If circuits without T-gates have zero "magic" and circuits without swap gates have no "interactivity" then circuits without what gates will have no entanglement? can it be characterized the same way?
Circuits "without entanglement" are divided up into fixed size blocks. I.e. we have n qubits divided up into blocks of size d. Within each block we can do whatever you like, but in circuits without entanglement you will have no gates which cross between blocks (i.e. for every multiple-qubit gate all of its qubits are within the same block).
Ah I see, searching a bit I think you're referring to multipartite entanglement (https://en.wikipedia.org/wiki/Multipartite_entanglement) don't understand much from what is written there but I believe I got the gist from from your comment, thanks a lot
Not necessarily multipartite entanglement. Bipartite entanglement is covered in this scenario as well.
They key point is that if a circuit can be divided up into pieces which aren't entangled with each other then you can understand the individual pieces separately, which is very nice. On the other hand if the system can't be divided up in this way you don't really have any choice except deal with the whole thing as one big blob, which is difficult.
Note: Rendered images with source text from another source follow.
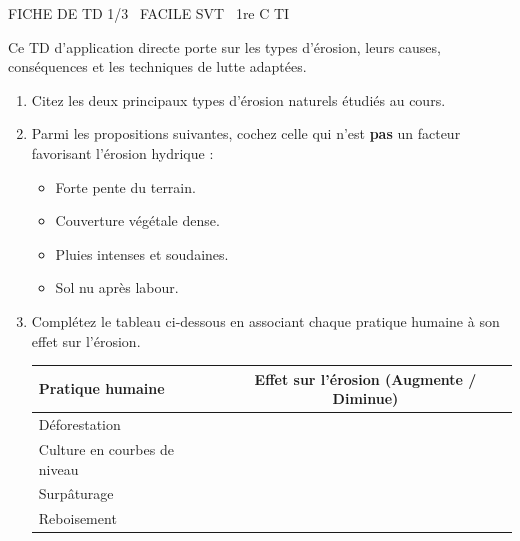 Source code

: \documentclass[11pt]{article}
\begin{document}
\begin{tcolorbox}[enhanced,colback=popink,colframe=popink,arc=10pt,boxrule=0pt,left=12pt,right=12pt,top=9pt,bottom=9pt]
{\color{white}\popxbold\small FICHE DE TD 1/3 \textbullet\ FACILE \hfill SVT \textbullet\ 1re C TI\par}
\end{tcolorbox}
\vspace{4pt}
Ce TD d'application directe porte sur les types d'érosion, leurs causes, conséquences et les techniques de lutte adaptées.

\begin{exercice}
\begin{enumerate}
    \item Citez les deux principaux types d'érosion naturels étudiés au cours.
    \item Parmi les propositions suivantes, cochez celle qui n'est \textbf{pas} un facteur favorisant l'érosion hydrique :
    \begin{itemize}
        \item Forte pente du terrain.
        \item Couverture végétale dense.
        \item Pluies intenses et soudaines.
        \item Sol nu après labour.
    \end{itemize}
    \item Complétez le tableau ci-dessous en associant chaque pratique humaine à son effet sur l'érosion.
    \begin{tabular}{|l|c|}
    \hline
    \textbf{Pratique humaine} & \textbf{Effet sur l'érosion (Augmente / Diminue)} \\
    \hline
    Déforestation & \\
    \hline
    Culture en courbes de niveau & \\
    \hline
    Surpâturage & \\
    \hline
    Reboisement & \\
    \hline
    \end{tabular}
\end{enumerate}
\end{exercice}
\end{document}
Thanks for clarifying, reading your first comment again you say that you can cook up quite easily some other examples of islands like the 3 ones in the article, for the sake of curiosity I would be interested if you could give another comment expanding on that too.
The obvious dumb classical algorithm for simulating a quantum computer with n qubits runs in O(2^n) time and space. Since 2^log(n) = n is polynomial it follows that "log-space" quantum circuits, I.e. quantum circuits with a logarithmic number of qubits are efficiently classically simulable. These log-space circuits are an obvious "island" in the metaphor of the article and adding more qubits is the "quantum resource which let's you swim in the sea".
Another obvious example is what you get if there is no superpositions at any time. I.e. at every step in the computation the state is a computational basis state. Since we label computational basis states with binary strings, with a little checking you can see that circuits with no superpositions are exactly the same as reversible classical Boolean/logic circuits. These can obviously be efficiently classical simulated so they form another island. Here the relevant quantum resource that frees you from the island is what is called coherence.
There are probably a bunch more examples. I think you can invent one where all your quantum logic gates have to have at least a certain amount of noise in them, but I haven't checked the details on that.
Would be incorrect to consider the example where there is no superposition like a special case of the island with no entanglement? Because you should be able to classically simulate superposed states as long as these are not entangled so states with no superposition should be a particular subset.